Automatic transformation of XML namespaces/Transformations/Automatic transformation

An automatic transformation happens, when it is specified to do an automatic transformation, or when doing a workflow and the next element of the workflow refers to a :Auto object.

Below it's implicitly assumed that scripts we cannot execute (for example because not installed software) are excluded from enumeration.

Figuring out the next enriched script

Currently I recommend to us the second algorithm, because it requires specifying less relations and so will work with a success more often in real situations.

Common

I call a transformer universal if it is marked as :universal true and the "universal precedence" is known to be less than or equal than the precedence of this transformer.

Given a given set X of scripts, the set of checked scripts is intersection of X with the set of executed scripts if this intersection is not empty, or otherwise it is X.

The set of available chains from a set X of namespaces is defined as follows:

the set of source namespaces of the next enriched script is superset of the set target namespaces of the previous enriched script;
the set of source namespaces of the first enriched script intersects the set X;
either the set of target namespaces of the last enriched script is a subset of the set of target namespaces of the transformation or this script is universal;
(in addition to two above rules) the sequence is not a subsequence of other available chain (Consequently transformers having the same source and target should be skipped. Remark: Such transformers nevertheless may be useful as user-specified transformers.)

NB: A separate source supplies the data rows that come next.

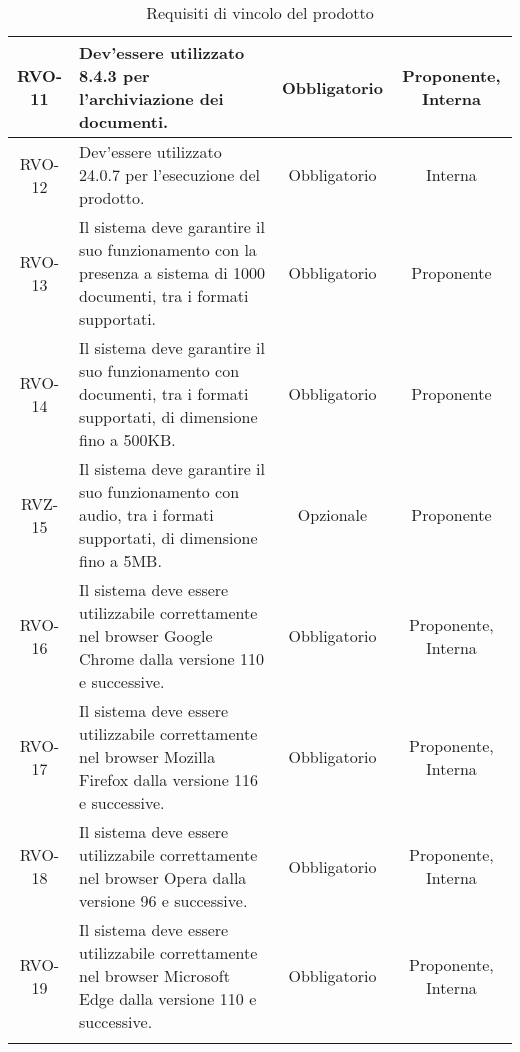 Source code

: \begin{xltabular}{\textwidth}{| c | X | c | c |}
    \hline
    RVO-11 & Dev'essere utilizzato  8.4.3 per l'archiviazione dei documenti. & Obbligatorio & Proponente, Interna \\
    \hline
    RVO-12 & Dev'essere utilizzato  24.0.7 per l'esecuzione del prodotto. & Obbligatorio & Interna \\
    \hline
    RVO-13 & Il sistema deve garantire il suo funzionamento con la presenza a sistema di 1000 documenti, tra i formati supportati.  & Obbligatorio & Proponente\\ %
    \hline
    RVO-14 & Il sistema deve garantire il suo funzionamento con documenti, tra i formati supportati, di dimensione fino a 500KB. & Obbligatorio & Proponente\\ %
    \hline
    RVZ-15 & Il sistema deve garantire il suo funzionamento con audio, tra i formati supportati, di dimensione fino a 5MB. & Opzionale & Proponente\\
    \hline %
    RVO-16 & Il sistema deve essere utilizzabile correttamente nel browser Google Chrome dalla versione 110 e successive. & Obbligatorio & Proponente, Interna\\  %
    \hline
    RVO-17 & Il sistema deve essere utilizzabile correttamente nel browser Mozilla Firefox dalla versione 116 e successive. & Obbligatorio & Proponente, Interna\\  %
    \hline
    RVO-18 & Il sistema deve essere utilizzabile correttamente nel browser Opera dalla versione 96 e successive. & Obbligatorio & Proponente, Interna\\ %
    \hline
    RVO-19 & Il sistema deve essere utilizzabile correttamente nel browser Microsoft Edge dalla versione 110 e successive. & Obbligatorio & Proponente, Interna\\
    \hline
     \caption{Requisiti di vincolo del prodotto}
    \label{tab:reqvin}
\end{xltabular}
\endgroup


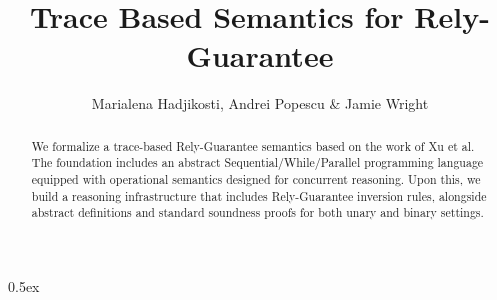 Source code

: \documentclass[11pt,a4paper]{article}
\begin{document}
\title{Trace Based Semantics for Rely-Guarantee}
\author{Marialena Hadjikosti, Andrei Popescu \& Jamie Wright}
\maketitle

\begin{abstract}
We formalize a trace-based Rely-Guarantee semantics based on the work of Xu et al. The foundation includes an abstract Sequential/While/Parallel programming language equipped with operational semantics designed for concurrent reasoning. Upon this, we build a reasoning infrastructure that includes Rely-Guarantee inversion rules, alongside abstract definitions and standard soundness proofs for both unary and binary settings. 
\end{abstract} 


\tableofcontents

\parindent 0pt\parskip 0.5ex



%
%




\end{document}
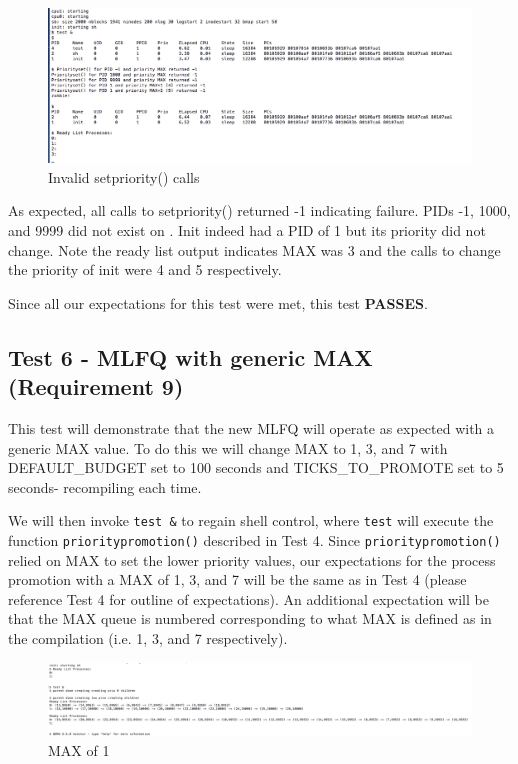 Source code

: \documentclass[11pt,letterpaper]{report}
\begin{document}
\begin{figure}[h]
\centering
\includegraphics[width=0.8\linewidth]{invalid-priority.png}
\caption{Invalid setpriority() calls}
\label{fig:5}
\end{figure}
 
 As expected, all calls to setpriority() returned -1 indicating failure. PIDs -1, 1000, and 9999 did not exist on . Init indeed had a PID of 1 but its priority did not change. Note the ready list output indicates MAX was 3 and the calls to change the priority of init were 4 and 5 respectively.
 
 Since all our expectations for this test were met, this test \textbf{PASSES}. 
 
\subsection*{Test 6 - MLFQ with generic MAX (Requirement 9) }
This test will demonstrate that the new MLFQ will operate as expected with a generic MAX value. To do this we will change MAX to 1, 3, and
7 with DEFAULT\_BUDGET set to 100 seconds and TICKS\_TO\_PROMOTE set to 5 seconds- recompiling each time. 

We will then invoke {\tt test \&} to regain shell control, where {\tt test} will execute the function {\tt prioritypromotion()} described in 
Test 4. Since {\tt prioritypromotion()} relied on MAX to set the lower priority values, our expectations for the process promotion with a MAX of 1, 3, and 7 will
be the same as in Test 4 (please reference Test 4 for outline of expectations). An additional expectation will be that the MAX queue is numbered corresponding to what MAX is defined as in the compilation (i.e. 1, 3, and 7 respectively).

\begin{figure}[h]
\centering
\includegraphics[width=1\linewidth]{max-1.png}
\caption{MAX of 1}
\label{fig:5}
\end{figure}
\end{document}
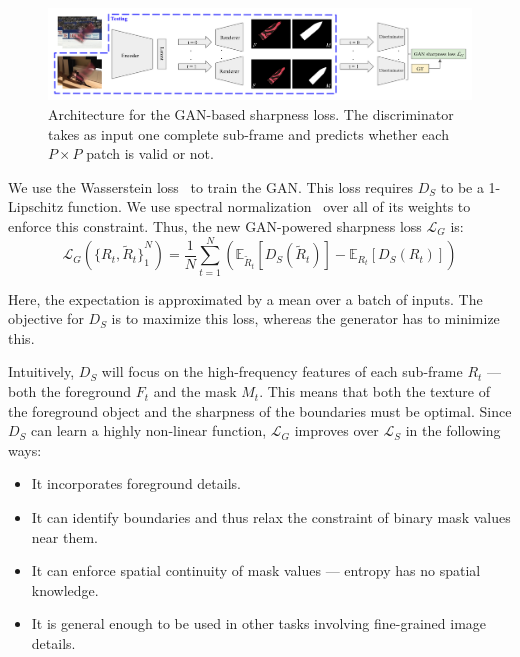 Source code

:     \begin{figure}
        \centering
        \includegraphics[width=\textwidth]{images/gan-arch.png}
        \caption{
            Architecture for the GAN-based sharpness loss.
            The discriminator takes as input one complete sub-frame and predicts whether each $P \times P$ patch is valid or not.
        }%
        \label{fig:gan-arch}
    \end{figure}

    We use the Wasserstein loss~\citep{wgan} to train the GAN.\@
    This loss requires $D_S$ to be a 1-Lipschitz function.
    We use spectral normalization~\citep{spectral-norm} over all of its weights to enforce this constraint.
    Thus, the new GAN-powered sharpness loss $\mathcal{L}_G$ is:
    \begin{equation}
        \mathcal{L}_G({\{ R_t, \tilde{R}_t \}}_1^N) = \frac{1}{N} \sum_{t=1}^N \left( \mathbb{E}_{\tilde{R}_t}[D_S(\tilde{R}_t)] - \mathbb{E}_{R_t}[D_S(R_t)] \right)
    \end{equation}

    Here, the expectation is approximated by a mean over a batch of inputs.
    The objective for $D_S$ is to maximize this loss, whereas the generator has to minimize this.

    Intuitively, $D_S$ will focus on the high-frequency features of each sub-frame $R_t$ --- both the foreground $F_t$ and the mask $M_t$.
    This means that both the texture of the foreground object and the sharpness of the boundaries must be optimal.
    Since $D_S$ can learn a highly non-linear function, $\mathcal{L}_G$ improves over $\mathcal{L}_S$ in the following ways:
    \begin{itemize}
        \item It incorporates foreground details.
        \item It can identify boundaries and thus relax the constraint of binary mask values near them.
        \item It can enforce spatial continuity of mask values --- entropy has no spatial knowledge.
        \item It is general enough to be used in other tasks involving fine-grained image details.
    \end{itemize}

The set of first scripts for X is the set of checked scripts for the set of first scripts of the available channels for X.

The next outer script is determined as the following:

Take the first script for which all ancestors are in the target namespaces and for whose namespace (or whose attribute namespaces) there is a known outwardly processed script.
- Among the matching element and its attributes namespaces select:
  - element namespace (if matching)
  - if the element is not matching, the first matching attribute namespace in lexical order of namespaces.
- Consider scripts for which this namespace is in the set of source namespaces
- If there is no such script, there is no next outer script.
- Restrict to checked scripts.
- If there are several, choose with highest minimal preservance and among them of the highest priority. (FIXME: The above does not even warrant that such a chain of scripts exists!)

First algorithm (by precedence)

Rationale. The idea is to select the enriched script with highest precedence. If there are several enriched scripts with the same precedence and this precedence is a singleton, then select an order based on grouping.

Investigate: If different namespaces are not a child of one other, then we can apply both transformations without checking that one's precedence if above the other's, isn't it?

Consider the set of first scripts for the set of namespaces of the current XML document.
1. Optionally (TODO: add to user options) if there is more than one first steps of such executed scripts, give a warning or an error.
Choose the enriched script among first transformers of in these scripts with the highest precedence.
If the number of highest precedences is not equal to one, then there is no next enriched script.
If there is exactly one script with this precedence, return it.
If there are several such enriched scripts and their precedence is a singleton class, choose the enriched script for which there exists an available chain with highest minimal preservance and among them of the highest priority (see below). Note that only the first element of the chain is actually used, the rest are for calculation of priorities only. If the first elements of the chains are not a known member of to some known singular precedence, then terminate transforming or at least give a warning and choose the script with the first script of the highest priority chain.
Add the chosen enriched script to the digraph of used enriched scripts.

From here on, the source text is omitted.